Over the years, I’ve come to cherish spending the Christmas season with my family. The thought of relaxing, decorating the house and laughing with the people I often go weeks without seeing is the bright light at the end of the tunnel that is exam week.
But this year, my Christmas will be a little different. The weekend following finals, I will be leaving the house I grew up in and moving to a new city.
On the surface, the reasoning is simple. My house was built in 1860 and was owned by a prominent metro Detroit family for five generations, and although it has endured more than 150 years of wear and tear, it’s finally begun to show its age. The insulation has worn thin, making it nearly impossible to keep warm in the winter. The foundation has started to buckle, and we’ve been told it eventually will collapse in on itself if nothing is done. Given that my family doesn’t have the financial means to invest thousands of dollars into the repairs, we had no choice but to sell it to someone who does.
Our new house is the next city over from where I live now, so I don’t have the new surroundings to worry as much about. I went to high school in the town, so all of my high school friends still live in the area. It also is a much better neighborhood in terms of safety, which is reassuring for both my parents and myself.
I know all of this, yet all I can muster is fear of the change. Within days, 22 years worth of memories and prized possessions will be moved into foreign territory, and all of our household habits essentially will change.

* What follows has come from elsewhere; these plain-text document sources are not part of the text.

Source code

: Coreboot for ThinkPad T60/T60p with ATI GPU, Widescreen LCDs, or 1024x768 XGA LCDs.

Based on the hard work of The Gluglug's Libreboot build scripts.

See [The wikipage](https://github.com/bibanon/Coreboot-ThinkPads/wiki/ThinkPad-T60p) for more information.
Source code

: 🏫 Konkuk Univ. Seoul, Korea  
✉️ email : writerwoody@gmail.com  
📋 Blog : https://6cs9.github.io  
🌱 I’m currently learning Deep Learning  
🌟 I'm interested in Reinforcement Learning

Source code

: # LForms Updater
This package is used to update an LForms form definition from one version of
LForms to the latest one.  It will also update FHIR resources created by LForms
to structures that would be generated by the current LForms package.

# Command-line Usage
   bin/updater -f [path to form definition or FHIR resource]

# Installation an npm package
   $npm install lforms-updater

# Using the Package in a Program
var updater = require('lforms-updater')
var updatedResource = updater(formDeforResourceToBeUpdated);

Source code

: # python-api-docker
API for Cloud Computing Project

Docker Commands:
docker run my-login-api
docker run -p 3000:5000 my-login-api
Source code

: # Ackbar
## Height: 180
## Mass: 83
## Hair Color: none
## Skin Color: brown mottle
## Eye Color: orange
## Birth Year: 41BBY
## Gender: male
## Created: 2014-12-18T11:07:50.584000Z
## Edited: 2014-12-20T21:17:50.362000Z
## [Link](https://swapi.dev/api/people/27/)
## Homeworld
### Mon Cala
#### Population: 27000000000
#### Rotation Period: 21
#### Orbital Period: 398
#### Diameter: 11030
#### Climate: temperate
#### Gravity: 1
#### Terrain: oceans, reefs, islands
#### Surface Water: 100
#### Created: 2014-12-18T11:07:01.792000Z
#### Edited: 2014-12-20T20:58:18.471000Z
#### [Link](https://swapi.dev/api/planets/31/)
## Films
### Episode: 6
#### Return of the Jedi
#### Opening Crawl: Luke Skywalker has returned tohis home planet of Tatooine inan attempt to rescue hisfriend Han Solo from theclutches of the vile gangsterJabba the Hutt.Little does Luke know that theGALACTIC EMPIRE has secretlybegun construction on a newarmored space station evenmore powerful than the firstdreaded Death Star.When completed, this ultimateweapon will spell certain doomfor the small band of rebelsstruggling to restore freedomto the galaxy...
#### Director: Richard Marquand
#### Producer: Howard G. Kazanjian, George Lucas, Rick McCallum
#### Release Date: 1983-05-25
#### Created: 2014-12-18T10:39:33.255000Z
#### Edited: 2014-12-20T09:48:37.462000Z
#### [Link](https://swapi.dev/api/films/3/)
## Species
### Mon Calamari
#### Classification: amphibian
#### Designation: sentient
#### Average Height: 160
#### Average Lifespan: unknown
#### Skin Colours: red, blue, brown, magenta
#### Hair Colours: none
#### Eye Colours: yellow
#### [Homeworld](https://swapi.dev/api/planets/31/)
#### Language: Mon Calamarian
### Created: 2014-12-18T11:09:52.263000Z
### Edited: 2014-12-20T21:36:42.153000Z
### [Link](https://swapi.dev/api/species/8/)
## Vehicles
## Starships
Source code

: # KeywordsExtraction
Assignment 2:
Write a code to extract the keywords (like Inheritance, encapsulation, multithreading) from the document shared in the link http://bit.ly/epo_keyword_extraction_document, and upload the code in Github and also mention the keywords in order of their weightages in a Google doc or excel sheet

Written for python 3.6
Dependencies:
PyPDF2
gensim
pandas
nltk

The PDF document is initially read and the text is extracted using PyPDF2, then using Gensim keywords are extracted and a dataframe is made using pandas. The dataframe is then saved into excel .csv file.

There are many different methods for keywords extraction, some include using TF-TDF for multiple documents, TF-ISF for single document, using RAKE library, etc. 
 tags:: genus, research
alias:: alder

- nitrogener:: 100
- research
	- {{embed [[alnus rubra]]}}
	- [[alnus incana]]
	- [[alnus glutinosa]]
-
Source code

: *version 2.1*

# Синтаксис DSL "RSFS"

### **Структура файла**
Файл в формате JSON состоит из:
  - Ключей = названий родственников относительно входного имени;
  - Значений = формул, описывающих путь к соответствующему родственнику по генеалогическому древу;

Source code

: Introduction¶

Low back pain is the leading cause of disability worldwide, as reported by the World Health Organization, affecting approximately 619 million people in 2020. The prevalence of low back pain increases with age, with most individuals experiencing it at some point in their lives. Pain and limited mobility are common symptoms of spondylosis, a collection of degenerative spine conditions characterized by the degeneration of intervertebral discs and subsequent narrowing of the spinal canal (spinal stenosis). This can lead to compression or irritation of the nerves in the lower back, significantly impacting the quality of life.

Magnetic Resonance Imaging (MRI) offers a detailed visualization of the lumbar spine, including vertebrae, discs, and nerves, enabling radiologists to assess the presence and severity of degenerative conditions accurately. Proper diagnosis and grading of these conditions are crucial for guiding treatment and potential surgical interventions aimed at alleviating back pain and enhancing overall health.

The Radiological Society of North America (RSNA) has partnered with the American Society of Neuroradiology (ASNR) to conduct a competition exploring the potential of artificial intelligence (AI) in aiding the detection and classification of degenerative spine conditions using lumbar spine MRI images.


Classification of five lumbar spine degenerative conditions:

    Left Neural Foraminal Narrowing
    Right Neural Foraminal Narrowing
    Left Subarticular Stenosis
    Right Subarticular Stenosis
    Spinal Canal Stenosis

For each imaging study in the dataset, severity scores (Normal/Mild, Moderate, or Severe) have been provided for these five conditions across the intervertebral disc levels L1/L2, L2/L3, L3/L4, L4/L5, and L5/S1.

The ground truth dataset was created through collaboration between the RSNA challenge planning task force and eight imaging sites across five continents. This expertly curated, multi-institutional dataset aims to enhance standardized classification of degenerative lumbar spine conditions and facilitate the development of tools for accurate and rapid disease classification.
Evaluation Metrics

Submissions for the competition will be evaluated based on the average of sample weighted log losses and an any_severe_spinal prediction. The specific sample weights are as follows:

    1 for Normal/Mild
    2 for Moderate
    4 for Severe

From now on, every time I come home to spend time with family and friends, I won’t have the same comforts of home.
Granted, moving might not be a big deal to some people. Most families move once or twice throughout their lives, sometimes even more. But after living there for more than 19 years, I’ve come to know and find comfort in all its little quirks – the creaking stairs to the second story, the sound of my dog’s feet pacing the linoleum of the kitchen floor, the littering of rain across the roof during a storm. The new house breeds lack of familiarity with new uniqueness to be learned.
But in attempting to come to terms with it, what I often neglect is the prospect of starting new as well. Every family has its ups and downs, and we surely had our share of both while living there. Over time, the dynamics of a family might change; but the fact is, it’s still a family.
In the end, our sudden change in location only will serve to make my family stronger, while working together to make the impossible seem possible. As sad as it is to be leaving my childhood home, the new house leaves potential for a clean slate, with new memories to be made inside its walls. As cheesy as it sounds, a family really is what makes a house into a home.